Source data
+ + + + +

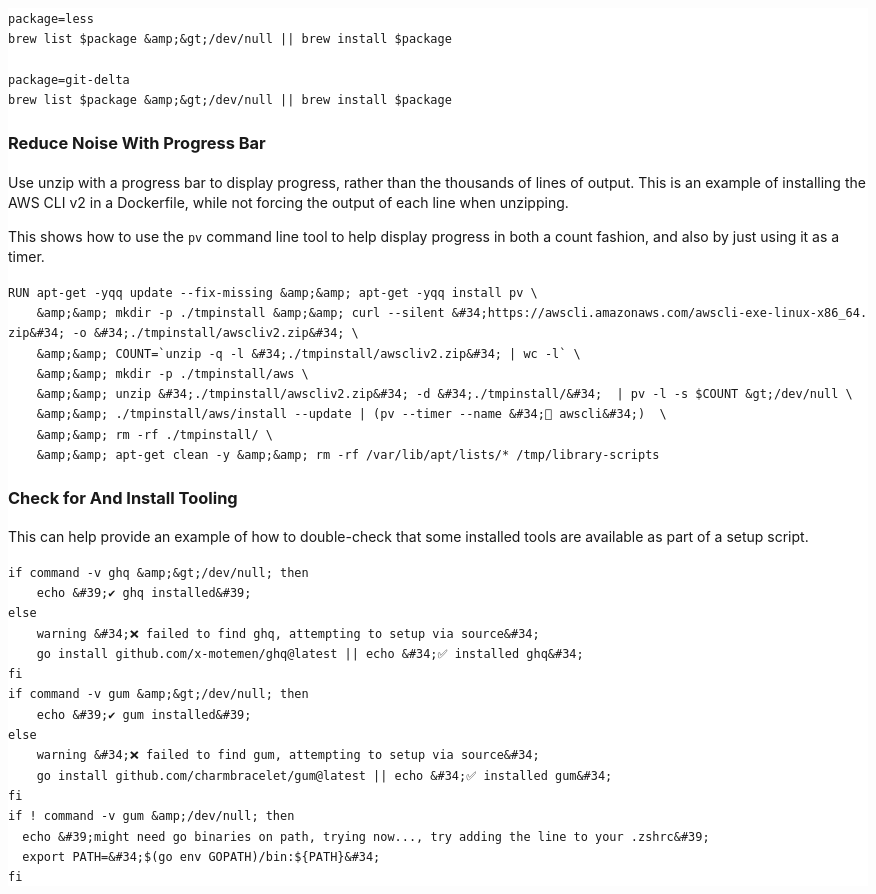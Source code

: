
 ```shell
package=less
brew list $package &amp;&gt;/dev/null || brew install $package

package=git-delta
brew list $package &amp;&gt;/dev/null || brew install $package
```

### Reduce Noise With Progress Bar

Use unzip with a progress bar to display progress, rather than the thousands of lines of output.
This is an example of installing the AWS CLI v2 in a Dockerfile, while not forcing the output of each line when unzipping.

This shows how to use the `pv` command line tool to help display progress in both a count fashion, and also by just using it as a timer.

```shell
RUN apt-get -yqq update --fix-missing &amp;&amp; apt-get -yqq install pv \
    &amp;&amp; mkdir -p ./tmpinstall &amp;&amp; curl --silent &#34;https://awscli.amazonaws.com/awscli-exe-linux-x86_64.zip&#34; -o &#34;./tmpinstall/awscliv2.zip&#34; \
    &amp;&amp; COUNT=`unzip -q -l &#34;./tmpinstall/awscliv2.zip&#34; | wc -l` \
    &amp;&amp; mkdir -p ./tmpinstall/aws \
    &amp;&amp; unzip &#34;./tmpinstall/awscliv2.zip&#34; -d &#34;./tmpinstall/&#34;  | pv -l -s $COUNT &gt;/dev/null \
    &amp;&amp; ./tmpinstall/aws/install --update | (pv --timer --name &#34;🤖 awscli&#34;)  \
    &amp;&amp; rm -rf ./tmpinstall/ \
    &amp;&amp; apt-get clean -y &amp;&amp; rm -rf /var/lib/apt/lists/* /tmp/library-scripts
```

### Check for And Install Tooling

This can help provide an example of how to double-check that some installed tools are available as part of a setup script.

```shell
if command -v ghq &amp;&gt;/dev/null; then
    echo &#39;✔️ ghq installed&#39;
else
    warning &#34;❌ failed to find ghq, attempting to setup via source&#34;
    go install github.com/x-motemen/ghq@latest || echo &#34;✅ installed ghq&#34;
fi
if command -v gum &amp;&gt;/dev/null; then
    echo &#39;✔️ gum installed&#39;
else
    warning &#34;❌ failed to find gum, attempting to setup via source&#34;
    go install github.com/charmbracelet/gum@latest || echo &#34;✅ installed gum&#34;
fi
if ! command -v gum &amp;/dev/null; then
  echo &#39;might need go binaries on path, trying now..., try adding the line to your .zshrc&#39;
  export PATH=&#34;$(go env GOPATH)/bin:${PATH}&#34;
fi
```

+ + + + +

**Instructions to follow**
Every line in the data that holds the string "tmpinstall" should be copied.

**Exercise response**
    &amp;&amp; mkdir -p ./tmpinstall &amp;&amp; curl --silent &#34;https://awscli.amazonaws.com/awscli-exe-linux-x86_64.zip&#34; -o &#34;./tmpinstall/awscliv2.zip&#34; \
    &amp;&amp; COUNT=`unzip -q -l &#34;./tmpinstall/awscliv2.zip&#34; | wc -l` \
    &amp;&amp; mkdir -p ./tmpinstall/aws \
    &amp;&amp; unzip &#34;./tmpinstall/awscliv2.zip&#34; -d &#34;./tmpinstall/&#34;  | pv -l -s $COUNT &gt;/dev/null \
    &amp;&amp; ./tmpinstall/aws/install --update | (pv --timer --name &#34;🤖 awscli&#34;)  \
    &amp;&amp; rm -rf ./tmpinstall/ \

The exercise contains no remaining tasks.